Melissa G Butler a,b, Esther H Zhou c, Fang Zhang d, Yu-te Wu e, Ann Chen Wu d, Mark S Levenson e, Pingsheng Wu f, Sally Seymour g, Sengwee Toh d, Aarthi Iyer d, Solomon Iyasu c, Meghan A Baker d,h
PMCID: PMC7065027  NIHMSID: NIHMS1560692  PMID: 26725997

Abstract

Background:

Safety concerns associated with long-acting β2-agonists (LABAs) have led to many US Food and Drug Administration (FDA) regulatory activities for this class of drugs. Little is known about the effect of these regulatory activities on use of LABA-containing agents or other asthma medications.

Methods:

We created rolling cohorts of pediatric and adult asthmatic patients in the Mini-Sentinel Distributed Database between January 2005 and June 2011. The proportions of asthmatic patients using LABA-containing products, inhaled corticosteroids (ICSs), leukotriene modifiers, short-acting β2-agonists, oral corticosteroids, other bronchodilators, and no medications were measured on a monthly basis, and the changes were evaluated by using interrupted time series with segmented regression analysis.

Results:

When the 2005 regulatory activity was announced, there were statistically significant decreases in the use of fixed-dose ICS-LABA agents in children (−0.98 percentage points) and adults (−1.24 percentage points). Increased use of ICSs and leukotriene modifiers was observed just after the regulatory activities were announced in both children and adults. Although of smaller magnitude, continued favorable changes in the use of LABA agents were observed after the 2010 FDA regulatory activity.

Conclusion:

The 2005 and 2010 FDA regulatory activities might have contributed to reduced use of LABA agents, as intended; however, their effect, independent of other factors, cannot be determined. Use of other classes of asthma medications was similarly affected.

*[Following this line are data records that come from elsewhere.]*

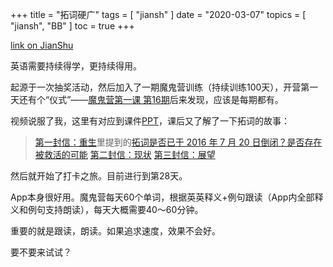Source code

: +++
title = "拓词硬广"
tags = [
    "jiansh"
]
date = "2020-03-07"
topics = [
    "jiansh",
    "BB"
]
toc = true
+++



[link on JianShu](https://www.jianshu.com/p/5aabb1bea1f8)

英语需要持续得学，更持续得用。

起源于一次抽奖活动，然后加入了一期魔鬼营训练（持续训练100天），开营第一天还有个“仪式”——[魔鬼营第一课 第16期](https://www.eeo.cn/webcast.php?courseKey=d1e41343bc95a78f)后来发现，应该是每期都有。

视频说服了我，这里有对应到课件[PPT](https://shimo.im/docs/QGG6hDJKCDkD8Dr9/)，课后又了解了一下拓词的故事：
>[第一封信：重生](https://www.towords.com/announcement)里提到的[拓词是否已于 2016 年 7 月 20 日倒闭？是否存在被救活的可能](https://www.zhihu.com/question/48880968/answer/117296079)
>[第二封信：现状](https://www.topschool.com/towords/tarticle/index.html?article_id=72)
[第三封信：展望](https://www.topschool.com/towords/tarticle/index.html?article_id=79)

然后就开始了打卡之旅。目前进行到第28天。

App本身很好用。魔鬼营每天60个单词，根据英英释义+例句跟读（App内全部释义和例句支持朗读），每天大概需要40～60分钟。

重要的就是跟读，朗读。如果追求速度，效果不会好。

要不要来试试？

Keywords: Long-acting β2-agonist, asthma, US Food and Drug Administration, medication use, drug safety

Asthma is one of the most common health conditions in the United States.1,2 Pharmacologic therapy is important for treating and maintaining control of asthma symptoms and preventing exacerbations. Several classes of medications are used to treat asthma either as monotherapy or in combination with other asthma medications.3 Long-acting β2-agonists (LABAs) were first marketed in the United States for asthma management in 1994. Asthma clinical guidelines issued subsequent to market entry recommended use of LABA agents in combination with inhaled corticosteroids (ICSs) in patients with moderate persistent to severe persistent asthma.3

Safety concerns associated with LABAs surfaced soon after market entry, both within and outside the United States.47 Clinical trials, such as the Salmeterol Multicenter Asthma Research Trial, provided evidence that LABA monotherapy was associated with a small increase in the risk of severe asthma exacerbations, including asthma-related death.8 In response to the Salmeterol Multicenter Asthma Research Trial findings, the US Food and Drug Administration (FDA) held an advisory committee meeting in 2005. As a result of that meeting, a public health advisory on the safety of LABA-containing products was issued, and requests for label changes for LABA-containing products were made to manufacturers of such products to reflect the risk of severe asthma exercerbations.9 In 2007, the asthma clinical guidelines were also updated to reflect the safety issues associated with LABA agents.10 Clinicians were advised to avoid prescribing LABA monotherapy for long-term control of asthma and to assess the risk/benefit ratio of adding a LABA to an established dose of ICS versus increasing the ICS dose. The FDA held additional advisory committee meetings in 2008 and 2010. The 2008 meeting led to additional labeling recommendations (which were rolled out in 2010), whereas the 2010 meeting discussed the design of postmarketing safety trials.1114 The 2010 labeling changes strengthened the message that LABAs should not be used alone and provided guidance on initiating LABA use.13 In addition, the FDA recommended that LABA agents be used for the shortest duration possible and that fixed-dose ICS-LABA combination products be prescribed for pediatric patients instead of single-agent LABA products.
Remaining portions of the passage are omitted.